##### DATA EXCERPTS #####

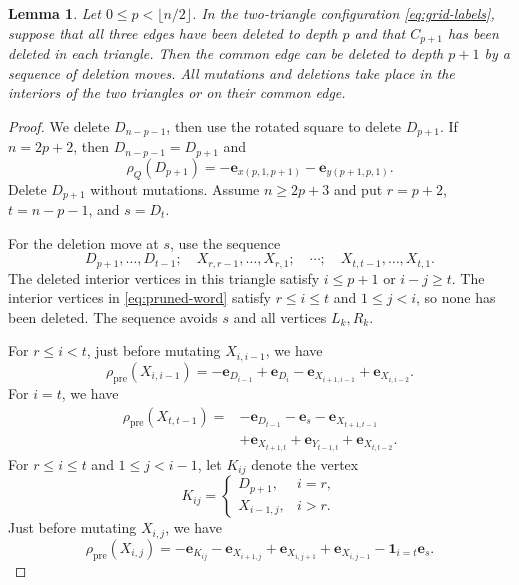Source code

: \documentclass[12pt, letter]{amsart}
\newtheorem{lemma}[theorem]{Lemma}
\theoremstyle{definition}
\numberwithin{equation}{section}
\begin{document}
\begin{lemma}\label{lem:edge-layer}
Let $0\le p<\lfloor n/2\rfloor$.
In the two-triangle configuration \eqref{eq:grid-labels}, suppose that
all three edges have been deleted to depth $p$ and that $C_{p+1}$
has been deleted in each triangle.
Then the common edge can be deleted to depth $p+1$
by a sequence of deletion moves.
All mutations and deletions take place in the interiors of the two triangles
or on their common edge.
\end{lemma}
\begin{proof}
We delete $D_{n-p-1}$, then use the rotated square to delete $D_{p+1}$.
If $n=2p+2$, then $D_{n-p-1}=D_{p+1}$ and
\[
 \rho_Q(D_{p+1})=-\mathbf e_{x(p,1,p+1)}-\mathbf e_{y(p+1,p,1)}.
\]
Delete $D_{p+1}$ without mutations. Assume $n\ge2p+3$ and put
$r=p+2$, $t=n-p-1$, and $s=D_t$.

For the deletion move at $s$, use the sequence
\begin{equation}\label{eq:pruned-word}
 D_{p+1},\ldots,D_{t-1};\quad
 X_{r,r-1},\ldots,X_{r,1};\quad\cdots;\quad
 X_{t,t-1},\ldots,X_{t,1}.
\end{equation}
The deleted interior vertices in this triangle satisfy
$i\le p+1$ or $i-j\ge t$.
The interior vertices in \eqref{eq:pruned-word} satisfy $r\le i\le t$ and $1\le j<i$,
so none has been deleted. The sequence avoids $s$ and all vertices $L_k,R_k$.

For $r\le i<t$, just before mutating $X_{i,i-1}$, we have
\begin{equation}\label{eq:pruned-top}
 \rho_{\mathrm{pre}}(X_{i,i-1})
 =-\mathbf e_{D_{i-1}}+\mathbf e_{D_i}
  -\mathbf e_{X_{i+1,i-1}}+\mathbf e_{X_{i,i-2}}.
\end{equation}
For $i=t$, we have
\begin{equation}\label{eq:pruned-last}
 \begin{split}
 \rho_{\mathrm{pre}}(X_{t,t-1})={}&-\mathbf e_{D_{t-1}}-\mathbf e_s
                 -\mathbf e_{X_{t+1,t-1}}\\
              &+\mathbf e_{X_{t+1,t}}+\mathbf e_{Y_{t-1,t}}
                 +\mathbf e_{X_{t,t-2}}.
 \end{split}
\end{equation}
For $r\le i\le t$ and $1\le j<i-1$, let $K_{ij}$ denote the vertex
\[
 K_{ij}=\begin{cases}D_{p+1},&i=r,\\X_{i-1,j},&i>r.\end{cases}
\]
Just before mutating $X_{i,j}$, we have
\begin{equation}\label{eq:pruned-lower}
 \rho_{\mathrm{pre}}(X_{i,j})=-\mathbf e_{K_{ij}}
        -\mathbf e_{X_{i+1,j}}+\mathbf e_{X_{i,j+1}}
        +\mathbf e_{X_{i,j-1}}-\mathbf1_{i=t}\mathbf e_s.
\end{equation}
 

\end{proof}
\end{document}
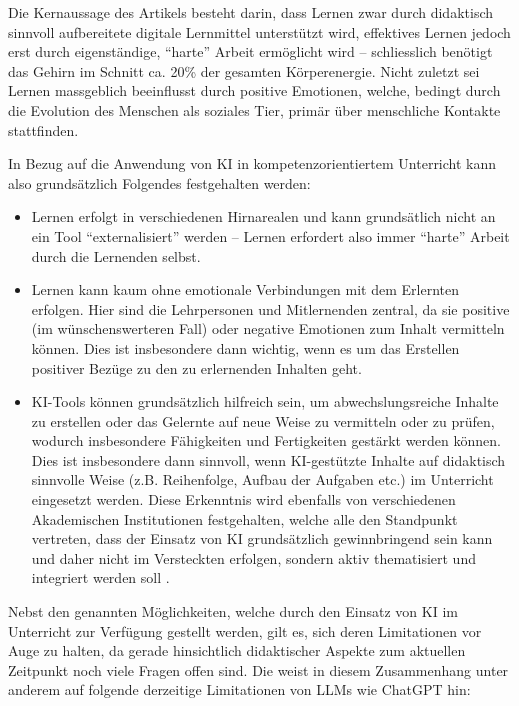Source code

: Die Kernaussage des Artikels besteht darin, dass Lernen zwar durch didaktisch sinnvoll aufbereitete digitale Lernmittel unterstützt wird, effektives Lernen jedoch erst durch eigenständige, \enquote{harte} Arbeit ermöglicht wird -- schliesslich benötigt das Gehirn im Schnitt ca. 20\% der gesamten Körperenergie. Nicht zuletzt sei Lernen massgeblich beeinflusst durch positive Emotionen, welche, bedingt durch die Evolution des Menschen als soziales Tier, primär über menschliche Kontakte stattfinden.

In Bezug auf die Anwendung von \gls{KI} in kompetenzorientiertem Unterricht kann also grundsätzlich Folgendes festgehalten werden:

\begin{itemize}
    \item Lernen erfolgt in verschiedenen Hirnarealen und kann grundsätlich nicht an ein Tool \enquote{externalisiert} werden -- Lernen erfordert also immer \enquote{harte} Arbeit durch die Lernenden selbst.
    \item Lernen kann kaum ohne emotionale Verbindungen mit dem Erlernten erfolgen. Hier sind die Lehrpersonen und Mitlernenden zentral, da sie positive (im wünschenswerteren Fall) oder negative Emotionen zum Inhalt vermitteln können. Dies ist insbesondere dann wichtig, wenn es um das Erstellen positiver Bezüge zu den zu erlernenden Inhalten geht.
    \item \gls{KI}-Tools können grundsätzlich hilfreich sein, um abwechslungsreiche Inhalte zu erstellen oder das Gelernte auf neue Weise zu vermitteln oder zu prüfen, wodurch insbesondere Fähigkeiten und Fertigkeiten gestärkt werden können. Dies ist insbesondere dann sinnvoll, wenn \gls{KI}-gestützte Inhalte auf didaktisch sinnvolle Weise (z.B. Reihenfolge, Aufbau der Aufgaben etc.) im Unterricht eingesetzt werden. Diese Erkenntnis wird ebenfalls von verschiedenen Akademischen Institutionen festgehalten, welche alle den Standpunkt vertreten, dass der Einsatz von \gls{KI} grundsätzlich gewinnbringend sein kann und daher nicht im Versteckten erfolgen, sondern aktiv thematisiert und integriert werden soll \cite{bbz,bfh}.
\end{itemize}

Nebst den genannten Möglichkeiten, welche durch den Einsatz von \gls{KI} im Unterricht zur Verfügung gestellt werden, gilt es, sich deren Limitationen vor Auge zu halten, da gerade hinsichtlich didaktischer Aspekte zum aktuellen Zeitpunkt noch viele Fragen offen sind. Die \textcite{bfh} weist in diesem Zusammenhang unter anderem auf folgende derzeitige Limitationen von \glspl{LLM} wie ChatGPT hin:


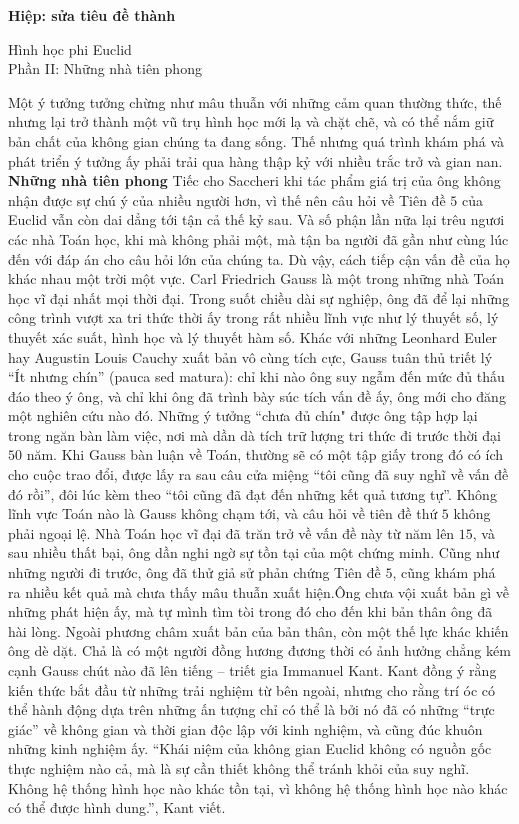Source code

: \textbf{Hiệp: sửa tiêu đề thành}

{Hình học phi Euclid\\
Phần II: Những nhà tiên phong}


\begin{multicols}{2}
	Một ý tưởng tưởng chừng như mâu thuẫn với những cảm quan thường thức, thế nhưng lại trở thành một vũ trụ hình học mới lạ và chặt chẽ, và có thể nắm giữ bản chất của không gian chúng ta đang sống. Thế nhưng quá trình khám phá và phát triển ý tưởng ấy phải trải qua hàng thập kỷ với nhiều trắc trở và gian nan.
	\vskip 0.1cm
	\textbf{\color{lichsutoanhoc}Những nhà tiên phong}
	\vskip 0.1cm
	Tiếc cho Saccheri khi tác phẩm giá trị của ông không nhận được sự chú ý của nhiều người hơn, vì thế nên câu hỏi về Tiên đề $5$ của Euclid vẫn còn dai dẳng tới tận cả thế kỷ sau. Và số phận lần nữa lại trêu ngươi các nhà Toán học, khi mà không phải một, mà tận ba người đã gần như cùng lúc đến với đáp án cho câu hỏi lớn của chúng ta. Dù vậy, cách tiếp cận vấn đề của họ khác nhau một trời một vực.
	\vskip 0.1cm
	Carl Friedrich Gauss là một trong những nhà Toán học vĩ đại nhất mọi thời đại. Trong suốt chiều dài sự nghiệp, ông đã để lại những công trình vượt xa tri thức thời ấy trong rất nhiều lĩnh vực như lý thuyết số, lý thuyết xác suất, hình học và lý thuyết hàm số. Khác với những Leonhard Euler hay Augustin Louis Cauchy xuất bản vô cùng tích cực, Gauss tuân thủ triết lý ``Ít nhưng chín'' (pauca sed matura): chỉ khi nào ông suy ngẫm đến mức đủ thấu đáo theo ý ông, và chỉ khi ông đã trình bày súc tích vấn đề ấy, ông mới cho đăng một nghiên cứu nào đó. Những ý tưởng ``chưa đủ chín" được ông tập hợp lại trong ngăn bàn làm việc, nơi mà dần dà tích trữ lượng tri thức đi trước thời đại $50$ năm. Khi Gauss bàn luận về Toán, thường sẽ có một tập giấy trong đó có ích cho cuộc trao đổi, được lấy ra sau câu cửa miệng ``tôi cũng đã suy nghĩ về vấn đề đó rồi'', đôi lúc kèm theo ``tôi cũng đã đạt đến những kết quả tương tự''.
	\vskip 0.1cm
	Không lĩnh vực Toán nào là Gauss không chạm tới, và câu hỏi về tiên đề thứ $5$ không phải ngoại lệ. Nhà Toán học vĩ đại đã trăn trở về vấn đề này từ năm lên $15$, và sau nhiều thất bại, ông dần nghi ngờ sự tồn tại của một chứng minh. Cũng như những người đi trước, ông đã thử giả sử phản chứng Tiên đề $5$, cũng khám phá ra nhiều kết quả mà chưa thấy mâu thuẫn xuất hiện.Ông chưa vội xuất bản gì về những phát hiện ấy, mà tự mình tìm tòi trong đó cho đến khi bản thân ông đã hài lòng. Ngoài phương châm xuất bản của bản thân, còn một thế lực khác khiến ông dè dặt. Chả là có một người đồng hương đương thời có ảnh hưởng chẳng kém cạnh Gauss chút nào đã lên tiếng -- triết gia Immanuel Kant. Kant đồng ý rằng kiến thức bắt đầu từ những trải nghiệm từ bên ngoài, nhưng cho rằng trí óc có thể hành động dựa trên những ấn tượng chỉ có thể là bởi nó đã có những ``trực giác'' về không gian và thời gian độc lập với kinh nghiệm, và cũng đúc khuôn những kinh nghiệm ấy. ``Khái niệm của không gian Euclid không có nguồn gốc thực nghiệm nào cả, mà là sự cần thiết không thể tránh khỏi của suy nghĩ. Không hệ thống hình học nào khác tồn tại, vì không hệ thống hình học nào khác có thể được hình dung.'', Kant viết.

\end{multicols}
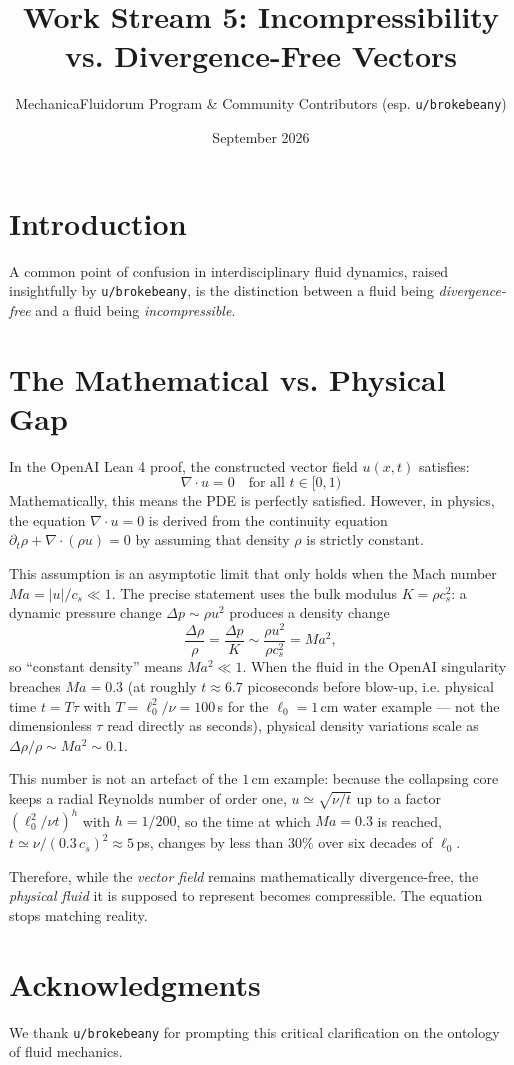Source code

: \documentclass[11pt]{article}
\title{Work Stream 5: Incompressibility vs. Divergence-Free Vectors}
\author{MechanicaFluidorum Program \& Community Contributors (esp. \texttt{u/brokebeany})}
\date{September 2026}
\begin{document}
\maketitle

\section{Introduction}
A common point of confusion in interdisciplinary fluid dynamics, raised insightfully by \texttt{u/brokebeany}, is the distinction between a fluid being \emph{divergence-free} and a fluid being \emph{incompressible}.

\section{The Mathematical vs. Physical Gap}
In the OpenAI Lean 4 proof, the constructed vector field $u(x,t)$ satisfies:
\begin{equation}
    \nabla \cdot u = 0 \quad \text{for all } t \in [0, 1)
\end{equation}
Mathematically, this means the PDE is perfectly satisfied. However, in physics, the equation $\nabla \cdot u = 0$ is derived from the continuity equation $\partial_t \rho + \nabla \cdot (\rho u) = 0$ by assuming that density $\rho$ is strictly constant.

This assumption is an asymptotic limit that only holds when the Mach number $Ma = |u|/c_s \ll 1$. The precise statement uses the bulk modulus $K = \rho c_s^2$: a dynamic pressure change $\Delta p \sim \rho u^2$ produces a density change
\begin{equation}
    \frac{\Delta \rho}{\rho} = \frac{\Delta p}{K} \sim \frac{\rho u^2}{\rho c_s^2} = Ma^2 ,
\end{equation}
so ``constant density'' means $Ma^2 \ll 1$. When the fluid in the OpenAI singularity breaches $Ma = 0.3$ (at roughly $t \approx 6.7$ picoseconds before blow-up, i.e. physical time $t = T\tau$ with $T = \ell_0^2/\nu = 100$\,s for the $\ell_0=1$\,cm water example --- not the dimensionless $\tau$ read directly as seconds), physical density variations scale as $\Delta \rho / \rho \sim Ma^2 \sim 0.1$.

This number is not an artefact of the $1$\,cm example: because the collapsing core keeps a radial Reynolds number of order one, $u \simeq \sqrt{\nu/t}$ up to a factor $(\ell_0^2/\nu t)^{h}$ with $h=1/200$, so the time at which $Ma = 0.3$ is reached, $t \simeq \nu/(0.3\,c_s)^2 \approx 5$\,ps, changes by less than $30\%$ over six decades of $\ell_0$.

Therefore, while the \emph{vector field} remains mathematically divergence-free, the \emph{physical fluid} it is supposed to represent becomes compressible. The equation stops matching reality.

\section{Acknowledgments}
We thank \texttt{u/brokebeany} for prompting this critical clarification on the ontology of fluid mechanics.
\end{document}
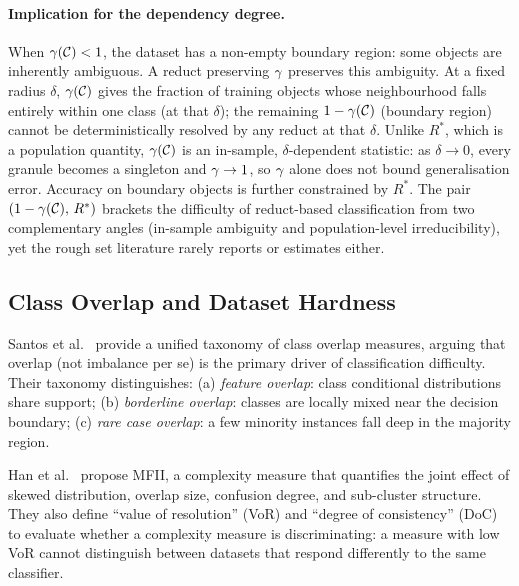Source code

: \paragraph{Implication for the dependency degree.}
When $\DEP(\C) < 1$, the dataset has a non-empty boundary region: some
objects are inherently ambiguous.  A reduct preserving $\DEP$ preserves
this ambiguity.  At a fixed radius $\delta$, $\DEP(\C)$ gives the fraction of training objects
whose neighbourhood falls entirely within one class (at that $\delta$); the remaining
$1-\DEP(\C)$ (boundary region) cannot be deterministically resolved by any
reduct at that $\delta$.  Unlike $R^*$, which is a population quantity,
$\DEP(\C)$ is an in-sample, $\delta$-dependent statistic: as $\delta\to 0$,
every granule becomes a singleton and $\DEP \to 1$, so $\DEP$ alone does not
bound generalisation error.  Accuracy on boundary objects is further
constrained by $R^*$.  The pair $(1-\DEP(\C),\,R^*)$ brackets the difficulty
of reduct-based classification from two complementary angles (in-sample
ambiguity and population-level irreducibility), yet the rough set literature
rarely reports or estimates either.

\subsection{Class Overlap and Dataset Hardness}
\label{sec:overlap}

Santos et al.~\cite{Santos2022overlap} provide a unified taxonomy of class
overlap measures, arguing that overlap (not imbalance per se) is the primary
driver of classification difficulty.  Their taxonomy distinguishes:
(a) \emph{feature overlap}: class conditional distributions share support;
(b) \emph{borderline overlap}: classes are locally mixed near the decision
boundary; (c) \emph{rare case overlap}: a few minority instances fall deep
in the majority region.

Han et al.~\cite{Han2024MFII} propose MFII, a complexity measure that
quantifies the joint effect of skewed distribution, overlap size, confusion
degree, and sub-cluster structure.  They also define ``value of
resolution'' (VoR) and ``degree of consistency'' (DoC) to evaluate whether
a complexity measure is discriminating: a measure with low VoR cannot
distinguish between datasets that respond differently to the same classifier.


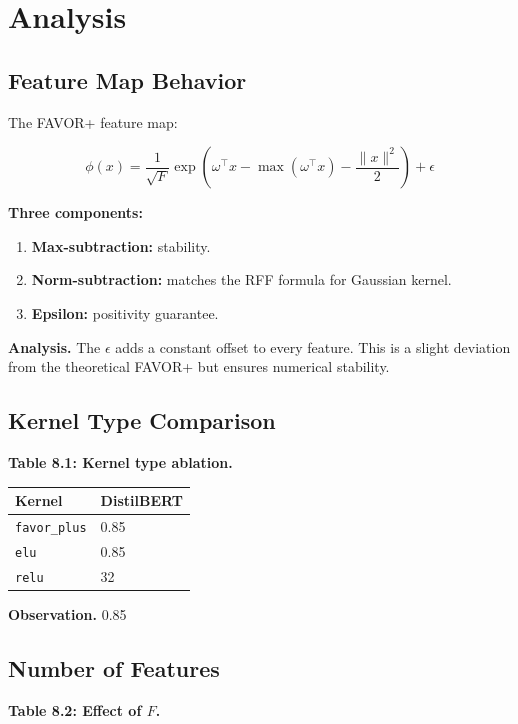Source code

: 
\section{Analysis}

\subsection{Feature Map Behavior}

The FAVOR+ feature map:

\[
\phi(x) = \frac{1}{\sqrt{F}} \exp\!\left(\omega^\top x - \max(\omega^\top x) - \frac{\|x\|^2}{2}\right) + \epsilon
\]

\textbf{Three components:}
\begin{enumerate}
\item \textbf{Max-subtraction:} stability.
\item \textbf{Norm-subtraction:} matches the RFF formula for Gaussian kernel.
\item \textbf{Epsilon:} positivity guarantee.

\end{enumerate}
\textbf{Analysis.} The $\epsilon$ adds a constant offset to every feature. This 
is a slight deviation from the theoretical FAVOR+ but ensures numerical 
stability.

\subsection{Kernel Type Comparison}

\textbf{Table 8.1: Kernel type ablation.}

\begin{table}[H]
\centering
\small
\begin{tabular}{ll}
\toprule
\textbf{Kernel} & \textbf{DistilBERT} \\
\midrule
\texttt{favor\_plus} & 0.85 \\
\texttt{elu} & 0.85 \\
\texttt{relu} & 32 \\
\bottomrule
\end{tabular}
\end{table}

\textbf{Observation.} 0.85

\subsection{Number of Features}

\textbf{Table 8.2: Effect of $F$.}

#####

The answer must consist of each line in the entries above that includes "sqrt".

This number is not an artefact of the $1$\,cm example: because the collapsing core keeps a radial Reynolds number of order one, $u \simeq \sqrt{\nu/t}$ up to a factor $(\ell_0^2/\nu t)^{h}$ with $h=1/200$, so the time at which $Ma = 0.3$ is reached, $t \simeq \nu/(0.3\,c_s)^2 \approx 5$\,ps, changes by less than $30\%$ over six decades of $\ell_0$.
\phi(x) = \frac{1}{\sqrt{F}} \exp\!\left(\omega^\top x - \max(\omega^\top x) - \frac{\|x\|^2}{2}\right) + \epsilon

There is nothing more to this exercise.